Files
AMSS-NCKU/code_modification_readme.md
2026-05-20 11:16:56 +08:00

14 KiB
Raw Permalink Blame History

Code Modification Readme — asc26-plan-a

Baseline branch: baseline Target branch: asc26-plan-a Date: 2026-05-19


Overview

This branch delivers two major performance overhauls to the AMSS-NCKU numerical relativity codebase:

  1. TwoPunctureABE Multithreading — OpenMP parallelization of the TwoPunctures initial-data solver, combined with a BLAS-driven spectral derivative engine, MKL/LAPACK integration, and C/C++ rewrites of hot Fortran kernel subroutines.

  2. ABE GPU Rewrite — Complete replacement of the legacy bssn_gpu_class abstraction layer with direct, monolithic CUDA kernels for BSSN, Z4C, and Shell-Patch evolution, plus GPU-resident state management and CUDA-aware MPI.

Total diff: 84 files changed, +57,919 / 33,795 lines.

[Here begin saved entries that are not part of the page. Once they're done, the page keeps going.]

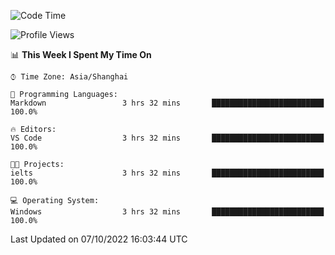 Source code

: <!--START_SECTION:waka-->
![Code Time](http://img.shields.io/badge/Code%20Time-205%20hrs%2045%20mins-blue)

![Profile Views](http://img.shields.io/badge/Profile%20Views-0-blue)

📊 **This Week I Spent My Time On** 

```text
⌚︎ Time Zone: Asia/Shanghai

💬 Programming Languages: 
Markdown                 3 hrs 32 mins       █████████████████████████   100.0%

🔥 Editors: 
VS Code                  3 hrs 32 mins       █████████████████████████   100.0%

🐱‍💻 Projects: 
ielts                    3 hrs 32 mins       █████████████████████████   100.0%

💻 Operating System: 
Windows                  3 hrs 32 mins       █████████████████████████   100.0%

```


 Last Updated on 07/10/2022 16:03:44 UTC
<!--END_SECTION:waka--> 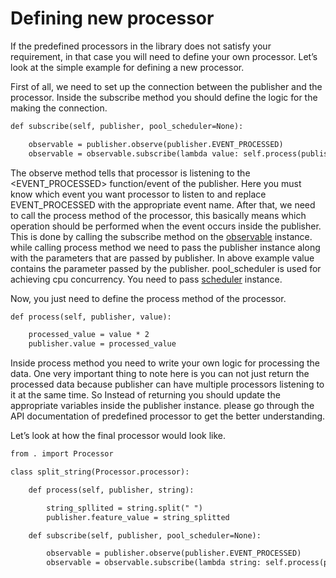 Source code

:# Defining new processor

If the predefined processors in the library does not satisfy your requirement,
in that case you will need to define your own processor. Let’s look at the simple
example for defining a new processor.

First of all, we need to set up the connection between the publisher and the processor.
Inside the subscribe method you should define the logic for the making the connection.

```default
def subscribe(self, publisher, pool_scheduler=None):

    observable = publisher.observe(publisher.EVENT_PROCESSED)
    observable = observable.subscribe(lambda value: self.process(publisher, value), scheduler=pool_scheduler)
```

The observe method tells that processor is listening to the <EVENT_PROCESSED> function/event of the publisher.
Here you must know which event you want processor to listen to and replace EVENT_PROCESSED with the appropriate event name.
After that, we need to call the process method of the processor, this basically means which operation should be performed
when the event occurs inside the publisher. This is done by calling the subscribe method on the
[observable](https://rxpy.readthedocs.io/en/latest/reference_observable_factory.html#reactivex.Observable)  instance.
while calling process method we need to pass the publisher instance along with the parameters that are passed by publisher.
In above example value contains the parameter passed by the publisher. pool_scheduler is used for achieving cpu concurrency.
You need to pass [scheduler](https://rxpy.readthedocs.io/en/latest/reference_scheduler.html) instance.

Now, you just need to define the process method of the processor.

```default
def process(self, publisher, value):

    processed_value = value * 2
    publisher.value = processed_value
```

Inside process method you need to write your own logic for processing the data. One very important thing to note here is you can
not just return the processed data because publisher can have multiple processors listening to it at the same time. So Instead
of returning you should update the appropriate variables inside the publisher instance. please go through the API documentation
of predefined processor to get the better understanding.

Let’s look at how the final processor would look like.

```default
from . import Processor

class split_string(Processor.processor):

    def process(self, publisher, string):

        string_spllited = string.split(" ")
        publisher.feature_value = string_splitted

    def subscribe(self, publisher, pool_scheduler=None):

        observable = publisher.observe(publisher.EVENT_PROCESSED)
        observable = observable.subscribe(lambda string: self.process(publisher, string), scheduler = pool_scheduler)
```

Part 1 — TwoPunctureABE Multithreading

1.1 Spectral Derivative Engine: BLAS Matrix-Multiplication Rewrite

Files: AMSS_NCKU_source/TwoPunctures.C, AMSS_NCKU_source/TwoPunctures.h

The original Derivatives_AB3 computed spectral derivatives (Chebyshev in A/B, Fourier in phi) with nested scalar loops over every grid point. The new Derivatives_AB3_MatMul expresses all derivatives as matrix-matrix products over pencil-shaped data slices, dispatched to Intel MKL cblas_dgemm.

  • Precomputed derivative matricesprecompute_derivative_matrices() builds D1_A, D2_A, D1_B, D2_B (Chebyshev collocation derivative matrices) and DF1_phi, DF2_phi (Fourier derivative matrices) once at construction time.
  • Pencil-based GEMM — data is gathered into 2D arrays where one dimension is the spectral direction and the other enumerates all remaining degrees of freedom (variables × orthogonal grid indices). Each derivative direction becomes a single cblas_dgemm call. The pure derivatives (d/dA, d/dB, d/dphi) and all mixed derivatives (d²/dAdB, d²/dAdphi, d²/dBdphi) are computed this way.
  • build_cheb_deriv_matrices / build_fourier_deriv_matrices — construct the standard Chebyshev and Fourier collocation derivative matrices.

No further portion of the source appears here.